Oregon State University has set a new record for research funding, bringing in $308.9 million in contracts and licensing fees during the 2015 fiscal year, which ended June 30.
The total was up from about $285 million last year and was more than $20 million above the previous high water mark of $288 million, reached in fiscal 2010.
“It’s phenomenal,” said OSU Vice President for Research Cynthia Sagers, who stepped into the job Aug. 31 following the retirement of Ron Adams. “It is a big, big number for a campus of our size in this funding environment.”
While the federal government remains the largest source of research dollars for OSU, that number has been relatively flat over the past five years — an achievement in itself, according to Associate Vice President for Research Rich Holdren, who points out that overall federal support for academic research has been declining over that span.
“On the federal side, just keeping our nose above water has been a challenge,” he said. “We’ve seen significant decreases in the amount of federal research funding available.”
The National Science Foundation was OSU’s most generous federal supporter last year with grants totaling $61.5 million, according to Holdren, followed by the U.S. Department of Agriculture at $27 million, the Department of Health and Human Services ($18.7 million), the Department of Energy ($9 million), the National Oceanic and Atmospheric Administration ($7.8 million) and the National Aeronautics and Space Administration ($5.2 million).

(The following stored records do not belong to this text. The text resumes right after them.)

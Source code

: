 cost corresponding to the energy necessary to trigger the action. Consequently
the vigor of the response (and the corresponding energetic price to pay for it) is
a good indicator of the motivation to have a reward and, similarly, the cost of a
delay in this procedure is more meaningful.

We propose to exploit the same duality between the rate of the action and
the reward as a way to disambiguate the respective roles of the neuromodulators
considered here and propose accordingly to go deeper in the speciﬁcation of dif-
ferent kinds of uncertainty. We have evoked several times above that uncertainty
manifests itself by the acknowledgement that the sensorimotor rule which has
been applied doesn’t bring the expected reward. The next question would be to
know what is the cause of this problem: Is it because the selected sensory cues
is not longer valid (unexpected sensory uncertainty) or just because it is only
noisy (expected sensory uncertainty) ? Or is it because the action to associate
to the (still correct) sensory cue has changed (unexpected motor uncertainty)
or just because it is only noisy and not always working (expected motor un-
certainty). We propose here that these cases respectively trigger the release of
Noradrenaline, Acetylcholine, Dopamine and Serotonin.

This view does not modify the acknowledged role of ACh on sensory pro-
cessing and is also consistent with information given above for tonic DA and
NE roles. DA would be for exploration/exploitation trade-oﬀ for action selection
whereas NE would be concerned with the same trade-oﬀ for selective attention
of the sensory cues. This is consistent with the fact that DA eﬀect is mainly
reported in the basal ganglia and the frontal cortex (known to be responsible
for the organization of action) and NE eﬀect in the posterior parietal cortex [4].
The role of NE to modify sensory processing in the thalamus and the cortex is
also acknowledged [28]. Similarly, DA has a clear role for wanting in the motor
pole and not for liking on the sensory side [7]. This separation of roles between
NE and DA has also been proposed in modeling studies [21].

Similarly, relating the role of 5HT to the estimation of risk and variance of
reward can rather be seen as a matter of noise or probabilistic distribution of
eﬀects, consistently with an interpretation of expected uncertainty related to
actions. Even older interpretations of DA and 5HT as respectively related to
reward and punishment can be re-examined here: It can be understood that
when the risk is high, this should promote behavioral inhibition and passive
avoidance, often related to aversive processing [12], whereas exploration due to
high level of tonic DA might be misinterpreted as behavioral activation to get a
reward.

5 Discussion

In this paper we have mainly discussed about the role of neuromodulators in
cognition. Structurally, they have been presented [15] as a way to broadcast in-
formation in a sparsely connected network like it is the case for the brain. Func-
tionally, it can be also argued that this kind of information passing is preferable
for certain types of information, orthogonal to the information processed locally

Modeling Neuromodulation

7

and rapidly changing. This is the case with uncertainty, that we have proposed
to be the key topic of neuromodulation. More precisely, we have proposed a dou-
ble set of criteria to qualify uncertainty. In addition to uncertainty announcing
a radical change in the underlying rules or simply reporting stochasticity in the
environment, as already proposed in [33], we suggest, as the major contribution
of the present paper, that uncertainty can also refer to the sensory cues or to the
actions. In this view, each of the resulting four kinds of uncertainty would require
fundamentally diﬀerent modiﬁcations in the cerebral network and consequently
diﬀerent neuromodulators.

Most of the growth in OSU’s research enterprise, however, came from private industry, which has upped its sponsorship from $25 million in 2010 to $45 million today, Holdren said.
“We’ve been working to make those connections any way we can and looking to extract a lot more value from them,” he said.
The list of companies picking up part of the tab for OSU research projects includes corporate heavyweights such as Hewlett-Packard, Nike and Boeing as well as smaller Oregon firms such as Benchmade Knife in Oregon City, Sheldon Manufacturing in Cornelius and NuScale Power in Corvallis.
Licensing revenues from technology developed by OSU scientists also made a contribution to the bottom line, nearly doubling from less than $6 million last year to more than $10 million in fiscal 2015.
Another strategy that has helped OSU grow research revenues is to go after large federal contracts by cooperating across departmental and institutional lines.
One recent example is ASSURE, the Alliance for System Safety through Research Excellence, a consortium led by Mississippi State University that also included OSU and a dozen other academic institutions. In May, the group was awarded $25 million in funding over five years by the Federal Aviation Administration to find ways of safely integrating drones into mainstream aviation.
“We’ve worked very hard here at OSU trying to build more collaborative, team science,” Holdren said. “Our faculty have been wonderful about this.”
Altogether, 558 OSU faculty members were awarded research grants last year. That funding supports 843 graduate research positions and 165 postdoctoral researchers, according to the OSU Research Office.